Creating PDF/A documents with Qt
As there were some complex issues around conformity in PDF document creation within Qt, KDAB let me spend some time digging into it so we could make sure that Qt’s PDF engine generates documents up to ISO-standard.
Nowadays, many official institutions have the requirement to archive their data digitally and PDF is a first class citizen for this purpose. However, since the overall PDF standard is too complex, to guarantee that PDF documents can be rendered in their entirety in the future when using all features, this standard restricts the allowed features to a sensible minimum.
Qt has supported the generation of PDF documents since Qt 4.1, by using a
QPrinter object, setting its output format to
QPrinter::PdfFormat and then using a
QPainter to draw arbitrary text, graphics and images onto it. In more recent Qt versions you can also use the
QPdfWriter class directly, to avoid the dependency on
QPrinter. The text, that you draw with
QPainter::drawText(), is stored as actual characters inside the PDF file, so it is searchable and scalable. The same applies to the graphics you create with the various
QPainter::draw*() calls. Only
QPainter::drawPixmap() calls will store the passed images as bitmaps inside the PDF document, so you cannot scale them without aliasing artifacts.
While the original version of Qt’s PDF engine just creates documents that conform to version 1.4, nowadays it is more and more important to conform to the PDF/A standard. If you haven’t heard about it yet, PDF/A is an ISO-standard that describes a subset of PDF which should be used for archiving of digital documents. This standard defines which features are prohibited in a PDF document, since they would be ill-suited for long-term archiving.
There are various levels of conformance, which differ in the required PDF base version and the prohibited features. The oldest and most restrictive version is PDF/A-1, with its sub-versions PDF/A-1b and PDF/A-1a. The newest version is PDF/A-3 (for more details, see Wikipedia).
Apparently the PDF/A-1b standard is a common requirement nowadays when generating PDF documents, so it was about time to extend Qt’s PDF engine to generate standard compliant documents and this is exactly what KDAB did during the last weeks :).

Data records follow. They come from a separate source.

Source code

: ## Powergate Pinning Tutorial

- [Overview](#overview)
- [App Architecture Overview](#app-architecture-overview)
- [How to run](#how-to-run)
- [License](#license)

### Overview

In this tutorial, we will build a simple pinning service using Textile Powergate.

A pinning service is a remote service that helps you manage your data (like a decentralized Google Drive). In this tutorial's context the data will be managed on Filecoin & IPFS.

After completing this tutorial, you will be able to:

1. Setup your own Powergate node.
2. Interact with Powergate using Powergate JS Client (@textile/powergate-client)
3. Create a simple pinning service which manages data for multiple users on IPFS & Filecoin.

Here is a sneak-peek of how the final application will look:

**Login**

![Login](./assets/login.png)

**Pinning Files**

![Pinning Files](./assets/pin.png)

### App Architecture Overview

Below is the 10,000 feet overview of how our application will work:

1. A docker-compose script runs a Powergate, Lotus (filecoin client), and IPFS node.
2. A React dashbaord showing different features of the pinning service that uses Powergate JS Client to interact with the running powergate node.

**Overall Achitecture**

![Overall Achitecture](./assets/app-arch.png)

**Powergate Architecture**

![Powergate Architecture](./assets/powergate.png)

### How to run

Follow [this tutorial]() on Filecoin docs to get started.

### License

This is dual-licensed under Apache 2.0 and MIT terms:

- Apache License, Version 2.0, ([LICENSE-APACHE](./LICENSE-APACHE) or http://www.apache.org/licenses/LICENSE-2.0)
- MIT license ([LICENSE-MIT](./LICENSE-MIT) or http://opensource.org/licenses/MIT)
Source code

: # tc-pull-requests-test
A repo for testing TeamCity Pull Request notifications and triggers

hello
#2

To verify that a PDF/A document is compliant, there are a couple of tools available, some commercial ones and some open source tools. The most mature and strict validator seems to be veraPDF, an open source tool that has been developed in cooperation with the Open Preservation Foundation and the PDF Association (the creators of the PDF/A standard).

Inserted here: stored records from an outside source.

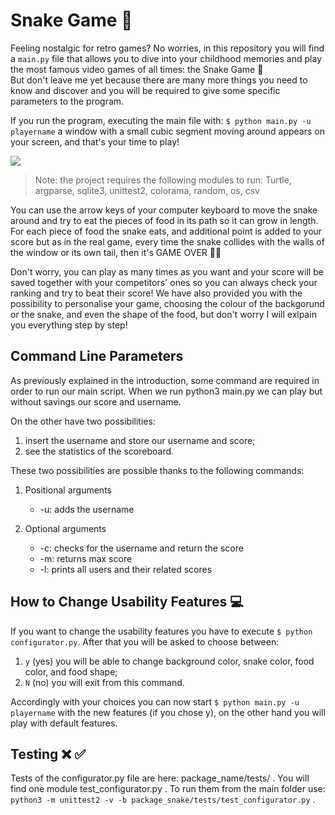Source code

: # Snake Game 🐍

Feeling nostalgic for retro games? No worries, in this repository you will find a `main.py` file that allows you to dive into your childhood memories and play the most famous video games of all times: the Snake Game 🐍 <br/>But don't leave me yet because there are many more things you need to know and discover and you will be required to give some specific parameters to the program.

If you run the program, executing the main file with: `$ python main.py -u playername` a window with a small cubic segment moving around appears on your screen, and that's your time to play! 

![](snake_game.gif)

> Note: the project requires the following modules to run: Turtle, argparse, sqlite3, unittest2, colorama, random, os, csv

You can use the arrow keys of your computer keyboard to move the snake around and try to eat the pieces of food in its path so it can grow in length. For each piece of food the snake eats, and additional point is added to your score but as in the real game, every time the snake collides with the walls of the window or its own tail, then it's GAME OVER 👾❌ 

Don't worry, you can play as many times as you want and your score will be saved together with your competitors' ones so you can always check your ranking and try to beat their score! We have also provided you with the possibility to personalise your game, choosing the colour of the backgorund or the snake, and even the shape of the food, but don't worry I will exlpain you everything step by step!

## Command Line Parameters
As previously explained in the introduction, some command are required in order to run our main script.
When we run python3 main.py we can play but without savings our score and username.

On the other have two possibilities:
1. insert the username and store our username and score;
2. see the statistics of the scoreboard.

These two possibilities are possible thanks to the following commands:

1. Positional arguments
   * -u: adds the username 

2. Optional arguments
   * -c: checks for the username and return the score 
   * -m: returns max score 
   * -l: prints all users and their related scores

## How to Change Usability Features 💻
If you want to change the usability features you have to execute `$ python configurator.py`. 
After that you will be asked to choose between:
1. `y` (yes) you will be able to change background color, snake color, food color, and food shape;
2. `N` (no) you will exit from this command. 

Accordingly with your choices you can now start `$ python main.py -u playername` with the new features (if you chose y), on the other hand you will play with default features.

## Testing ❌ ✅
Tests of the configurator.py file are here: package_name/tests/ .
You will find one module test_configurator.py .
To run them from the main folder use: `python3 -m unittest2 -v -b package_snake/tests/test_configurator.py` .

Since PDF/A-1b is based on PDF-1.4, we didn’t have to change much of the basic generation code in Qt’s PDF engine, just some smaller syntax fixes were needed to make the validator happy.
Additionally, transparency in embedded images is not allowed. This means, if you call
QPainter::drawImage/Pixmap() with an image that contains an alpha channel, the Qt PDF engine will replace the transparent pixels with white ones and store the result inside the PDF. Semi-transparent colors are also not allowed for drawing. So if you configure
QPainter‘s pen or brush with a color or gradient that contains an alpha channel, the channel is removed.
There are also some requirements in PDF/A-1b, which have not been supported yet, namely:
- meta data must be embedded in the Extensible Metadata Platform format (XMP)
- ICC color profiles for used color spaces must be embedded
Embedding this information into the PDF document makes it slightly larger than its PDF-1.4 equivalent, which is why
QPdfWriter do not use the PDF/A-1b format as default.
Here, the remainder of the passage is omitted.